Discovering novel pneumonia phenotypes in Vietnamese patients using multimodal data and artificial intelligence
Year of award: 2025
Grantholders
Dr Catherine Thwaites
University of Oxford, United Kingdom
Le Van Tan
Oxford Clinical Research Unit - Vietnam, Vietnam
Dr Catherine Thwaites
University of Oxford, United Kingdom
Dr Lei Clifton
University of Oxford, United Kingdom
Prof David Clifton
University of Oxford, United Kingdom
Dr Catherine Thwaites
University of Oxford, United Kingdom
Prof Julian Knight
University of Oxford, United Kingdom
Dr Hai Ho
Oxford University Clinical Research Unit - Vietnam, Vietnam
Project summary
Community-acquired pneumonia (CAP) and ventilator-associated pneumonia (VAP) are respectively the most common indications for hospital and intensive care unit (ICU) treatment in low- and middle-income countries (LMICs). Yet most CAP and VAP research comes from high-income countries.
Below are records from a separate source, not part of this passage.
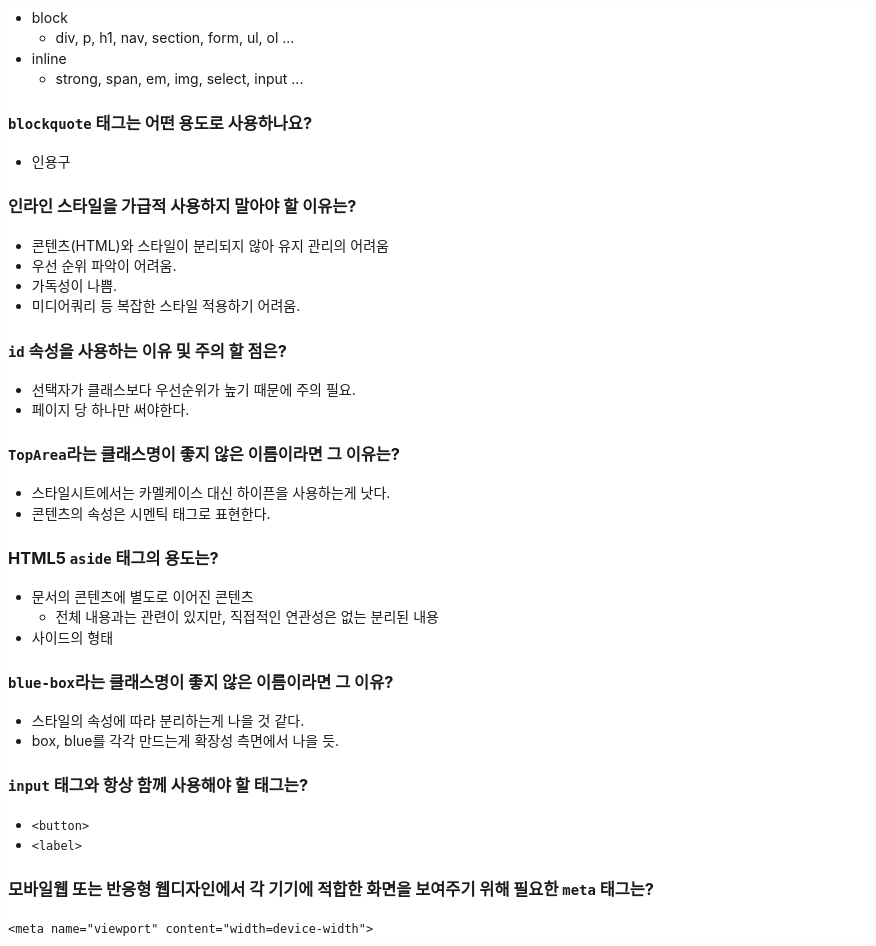 * block
  * div, p, h1, nav, section, form, ul, ol ...
* inline
  * strong, span, em, img, select, input ...

### `blockquote` 태그는 어떤 용도로 사용하나요?

* 인용구

### 인라인 스타일을 가급적 사용하지 말아야 할 이유는? 

* 콘텐츠\(HTML\)와 스타일이 분리되지 않아 유지 관리의 어려움
* 우선 순위 파악이 어려움.
* 가독성이 나쁨.
* 미디어쿼리 등 복잡한 스타일 적용하기 어려움.

### `id` 속성을 사용하는 이유 및  주의 할 점은? 

* 선택자가 클래스보다 우선순위가 높기 때문에 주의 필요.
* 페이지 당 하나만 써야한다.

### `TopArea`라는 클래스명이 좋지 않은 이름이라면 그 이유는? 

* 스타일시트에서는 카멜케이스 대신 하이픈을 사용하는게 낫다.
* 콘텐츠의 속성은 시멘틱 태그로  표현한다.

### HTML5 `aside` 태그의 용도는?

* 문서의 콘텐츠에 별도로 이어진 콘텐츠
  * 전체 내용과는 관련이 있지만, 직접적인 연관성은 없는 분리된 내용
* 사이드의 형태

### `blue-box`라는 클래스명이 좋지 않은 이름이라면 그 이유? 

* 스타일의 속성에 따라 분리하는게 나을 것 같다. 
* box, blue를 각각 만드는게 확장성 측면에서 나을 듯.

### `input` 태그와 항상 함께 사용해야 할 태그는? 

* `<button>`
* `<label>`

### 모바일웹 또는 반응형 웹디자인에서 각 기기에 적합한 화면을 보여주기 위해 필요한 `meta` 태그는?

`<meta name="viewport" content="width=device-width">`

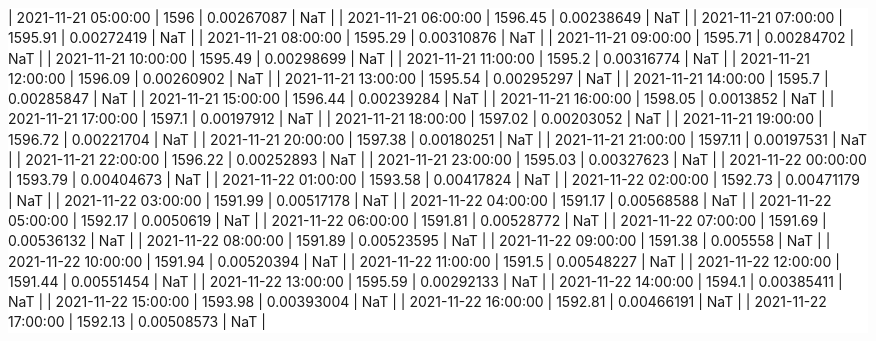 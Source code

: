 | 2021-11-21 05:00:00 | 1596     |   0.00267087  | NaT                |
| 2021-11-21 06:00:00 | 1596.45  |   0.00238649  | NaT                |
| 2021-11-21 07:00:00 | 1595.91  |   0.00272419  | NaT                |
| 2021-11-21 08:00:00 | 1595.29  |   0.00310876  | NaT                |
| 2021-11-21 09:00:00 | 1595.71  |   0.00284702  | NaT                |
| 2021-11-21 10:00:00 | 1595.49  |   0.00298699  | NaT                |
| 2021-11-21 11:00:00 | 1595.2   |   0.00316774  | NaT                |
| 2021-11-21 12:00:00 | 1596.09  |   0.00260902  | NaT                |
| 2021-11-21 13:00:00 | 1595.54  |   0.00295297  | NaT                |
| 2021-11-21 14:00:00 | 1595.7   |   0.00285847  | NaT                |
| 2021-11-21 15:00:00 | 1596.44  |   0.00239284  | NaT                |
| 2021-11-21 16:00:00 | 1598.05  |   0.0013852   | NaT                |
| 2021-11-21 17:00:00 | 1597.1   |   0.00197912  | NaT                |
| 2021-11-21 18:00:00 | 1597.02  |   0.00203052  | NaT                |
| 2021-11-21 19:00:00 | 1596.72  |   0.00221704  | NaT                |
| 2021-11-21 20:00:00 | 1597.38  |   0.00180251  | NaT                |
| 2021-11-21 21:00:00 | 1597.11  |   0.00197531  | NaT                |
| 2021-11-21 22:00:00 | 1596.22  |   0.00252893  | NaT                |
| 2021-11-21 23:00:00 | 1595.03  |   0.00327623  | NaT                |
| 2021-11-22 00:00:00 | 1593.79  |   0.00404673  | NaT                |
| 2021-11-22 01:00:00 | 1593.58  |   0.00417824  | NaT                |
| 2021-11-22 02:00:00 | 1592.73  |   0.00471179  | NaT                |
| 2021-11-22 03:00:00 | 1591.99  |   0.00517178  | NaT                |
| 2021-11-22 04:00:00 | 1591.17  |   0.00568588  | NaT                |
| 2021-11-22 05:00:00 | 1592.17  |   0.0050619   | NaT                |
| 2021-11-22 06:00:00 | 1591.81  |   0.00528772  | NaT                |
| 2021-11-22 07:00:00 | 1591.69  |   0.00536132  | NaT                |
| 2021-11-22 08:00:00 | 1591.89  |   0.00523595  | NaT                |
| 2021-11-22 09:00:00 | 1591.38  |   0.005558    | NaT                |
| 2021-11-22 10:00:00 | 1591.94  |   0.00520394  | NaT                |
| 2021-11-22 11:00:00 | 1591.5   |   0.00548227  | NaT                |
| 2021-11-22 12:00:00 | 1591.44  |   0.00551454  | NaT                |
| 2021-11-22 13:00:00 | 1595.59  |   0.00292133  | NaT                |
| 2021-11-22 14:00:00 | 1594.1   |   0.00385411  | NaT                |
| 2021-11-22 15:00:00 | 1593.98  |   0.00393004  | NaT                |
| 2021-11-22 16:00:00 | 1592.81  |   0.00466191  | NaT                |
| 2021-11-22 17:00:00 | 1592.13  |   0.00508573  | NaT                | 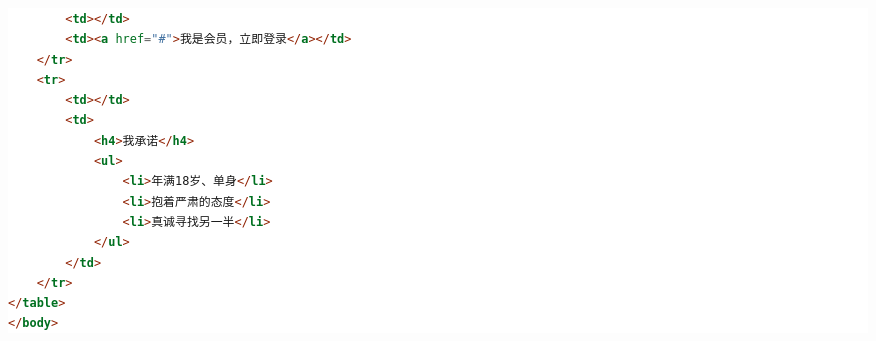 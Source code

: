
 ```html
        <td></td>
        <td><a href="#">我是会员，立即登录</a></td>
    </tr>
    <tr>
        <td></td>
        <td>
            <h4>我承诺</h4>
            <ul>
                <li>年满18岁、单身</li>
                <li>抱着严肃的态度</li>
                <li>真诚寻找另一半</li>
            </ul>
        </td>
    </tr>
</table>
</body>
```


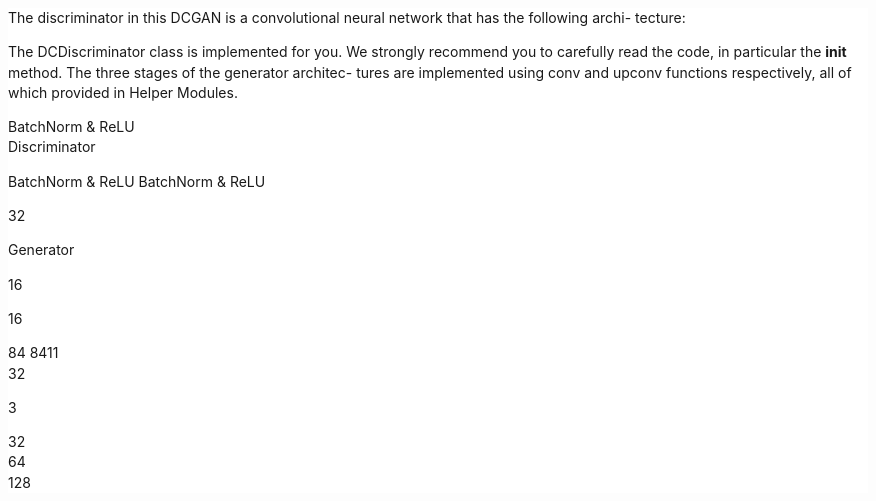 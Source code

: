 The discriminator in this DCGAN is a convolutional neural network that has the following archi- tecture:

The DCDiscriminator class is implemented for you. We strongly recommend you to carefully read the code, in particular the __init__ method. The three stages of the generator architec- tures are implemented using conv and upconv functions respectively, all of which provided in Helper Modules.

</div>
</div>
<div class="layoutArea">
<div class="column">
BatchNorm &amp; ReLU

</div>
<div class="column">
Discriminator

BatchNorm &amp; ReLU BatchNorm &amp; ReLU

</div>
</div>
<div class="layoutArea">
<div class="column">
32

Generator

</div>
<div class="column">
16

16

</div>
<div class="column">
84 8411

</div>
</div>
<div class="layoutArea">
<div class="column">
32

3

</div>
<div class="column">
32

</div>
</div>
<div class="layoutArea">
<div class="column">
64

</div>
<div class="column">
128
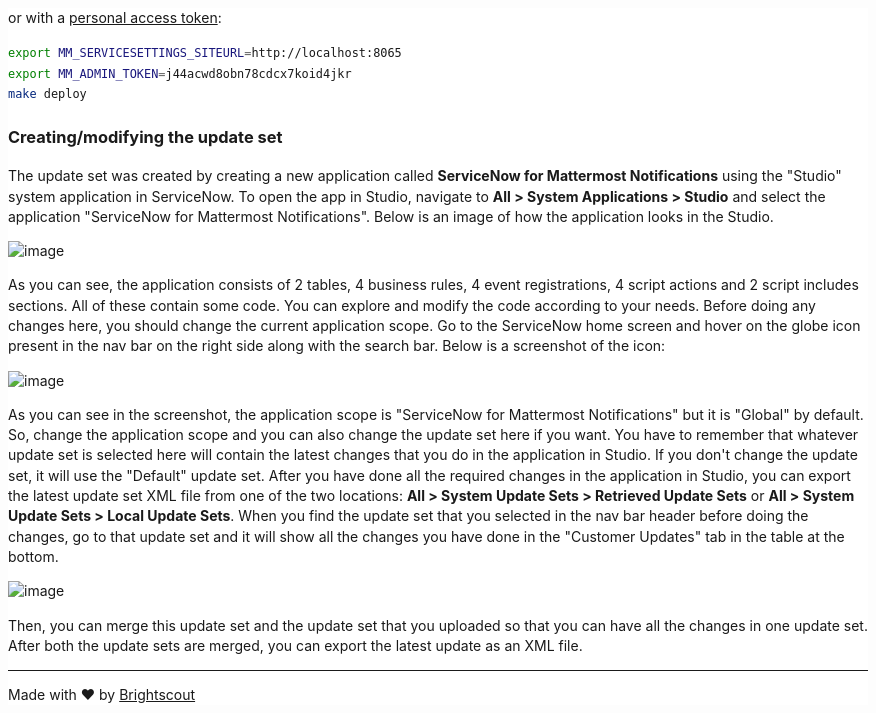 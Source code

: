 or with a [personal access token](https://docs.mattermost.com/developer/personal-access-tokens.html):

```bash
export MM_SERVICESETTINGS_SITEURL=http://localhost:8065
export MM_ADMIN_TOKEN=j44acwd8obn78cdcx7koid4jkr
make deploy
```

### Creating/modifying the update set

The update set was created by creating a new application called **ServiceNow for Mattermost Notifications** using the "Studio" system application in ServiceNow. To open the app in Studio, navigate to **All > System Applications > Studio** and select the application "ServiceNow for Mattermost Notifications". Below is an image of how the application looks in the Studio.

![image](https://user-images.githubusercontent.com/77336594/186447710-afdd66fc-95fc-4d06-b8de-af6a61a0df9d.png)

As you can see, the application consists of 2 tables, 4 business rules, 4 event registrations, 4 script actions and 2 script includes sections. All of these contain some code. You can explore and modify the code according to your needs.
Before doing any changes here, you should change the current application scope. Go to the ServiceNow home screen and hover on the globe icon present in the nav bar on the right side along with the search bar. Below is a screenshot of the icon:

![image](https://user-images.githubusercontent.com/77336594/186450580-2f59ce0a-966f-4c73-ab37-93148d9c9c9c.png)

As you can see in the screenshot, the application scope is "ServiceNow for Mattermost Notifications" but it is "Global" by default. So, change the application scope and you can also change the update set here if you want. You have to remember that whatever update set is selected here will contain the latest changes that you do in the application in Studio. If you don't change the update set, it will use the "Default" update set. After you have done all the required changes in the application in Studio, you can export the latest update set XML file from one of the two locations: **All > System Update Sets > Retrieved Update Sets** or **All > System Update Sets > Local Update Sets**. When you find the update set that you selected in the nav bar header before doing the changes, go to that update set and it will show all the changes you have done in the "Customer Updates" tab in the table at the bottom.

![image](https://user-images.githubusercontent.com/77336594/186453112-412f2f2c-1f8d-446f-acc9-202c2197c6c0.png)

Then, you can merge this update set and the update set that you uploaded so that you can have all the changes in one update set. After both the update sets are merged, you can export the latest update as an XML file.

---

Made with &#9829; by [Brightscout](https://www.brightscout.com)
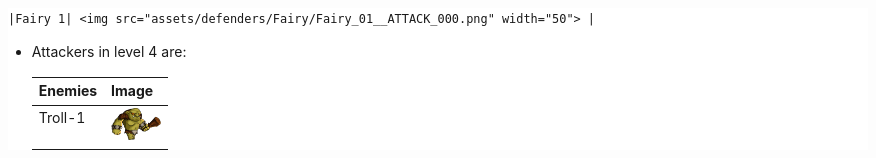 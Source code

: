     |Fairy 1| <img src="assets/defenders/Fairy/Fairy_01__ATTACK_000.png" width="50"> |
  
- Attackers in level 4 are:

    |Enemies| Image                                                            |
    |---|----------------------------------------------------------------------|
    |Troll-1| <img src="assets/attackers/Trolls/TROLL1/Troll_01_1_WALK_000.png" width = "50"> |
Predicting severe CAP requiring ICU respiratory support (high-flow nasal oxygen or mechanical ventilation), and determining who with suspected VAP requires antibiotics, are critical decisions in LMICs. However, decision-making in LMICs is hindered by a lack of validated risk scores and limited knowledge of the underlying disease mechanisms. Over the last 8 years, our team have created artificial intelligence (AI) systems to analyse complex clinical, imaging and continuous physiological data acquired via custom-made platforms developed in Vietnam. In patients with life-threatening infections, we have discovered underlying clinical and inflammatory phenotypes linked to outcome, and pioneered advanced pathogen diagnostics. Our proposal builds on these foundations to create novel AI tools that will identify new phenotypes of CAP and VAP associated with the need for ICU respiratory support and antibiotic therapy respectively in LMICs. Combining multimodal clinical data and advanced pathogen identification with host response immune and inflammatory phenotyping we will also advance mechanistic understanding of these phenotypes that will inform new diagnostic and therapeutic strategies.